▶ _WHAT TO WORK ON_
Your task is to restate every entry below word for word and omit the images.

------ PROVIDED RECORDS

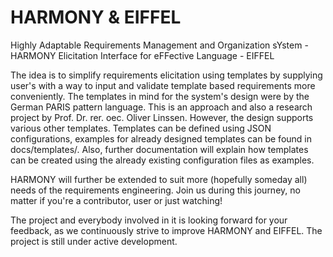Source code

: # HARMONY & EIFFEL
Highly Adaptable Requirements Management and Organization sYstem - HARMONY
Elicitation Interface for eFFective Language - EIFFEL

The idea is to simplify requirements elicitation using templates by supplying user's with a way to input and validate template based requirements more conveniently. The templates in mind for the system's design were by the German PARIS pattern language. This is an approach and also a research project by Prof. Dr. rer. oec. Oliver Linssen.
However, the design supports various other templates. Templates can be defined using JSON configurations, examples for already designed templates can be found in docs/templates/. Also, further documentation will explain how templates can be created using the already existing configuration files as examples.

HARMONY will further be extended to suit more (hopefully someday all) needs of the requirements engineering.
Join us during this journey, no matter if you're a contributor, user or just watching!

The project and everybody involved in it is looking forward for your feedback, as we continuously strive to improve HARMONY and EIFFEL. The project is still under active development.
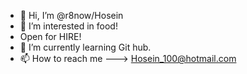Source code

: - 👋 Hi, I’m @r8now/Hosein
- 👀 I’m interested in food!
- Open for HIRE!
- 🌱 I’m currently learning Git hub.
- 📫 How to reach me ---> Hosein_100@hotmail.com

<!---
r8now/r8now is a ✨ special ✨ repository because its `README.md` (this file) appears on your GitHub profile.
You can click the Preview link to take a look at your changes.
--->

------------

▶ _ANSWER FOR THE TASK_
Source code

: # HARMONY & EIFFEL
Highly Adaptable Requirements Management and Organization sYstem - HARMONY
Elicitation Interface for eFFective Language - EIFFEL

The idea is to simplify requirements elicitation using templates by supplying user's with a way to input and validate template based requirements more conveniently. The templates in mind for the system's design were by the German PARIS pattern language. This is an approach and also a research project by Prof. Dr. rer. oec. Oliver Linssen.
However, the design supports various other templates. Templates can be defined using JSON configurations, examples for already designed templates can be found in docs/templates/. Also, further documentation will explain how templates can be created using the already existing configuration files as examples.

HARMONY will further be extended to suit more (hopefully someday all) needs of the requirements engineering.
Join us during this journey, no matter if you're a contributor, user or just watching!

The project and everybody involved in it is looking forward for your feedback, as we continuously strive to improve HARMONY and EIFFEL. The project is still under active development.
Source code

: - 👋 Hi, I’m @r8now/Hosein
- 👀 I’m interested in food!
- Open for HIRE!
- 🌱 I’m currently learning Git hub.
- 📫 How to reach me ---> Hosein_100@hotmail.com

<!---
r8now/r8now is a ✨ special ✨ repository because its `README.md` (this file) appears on your GitHub profile.
You can click the Preview link to take a look at your changes.
--->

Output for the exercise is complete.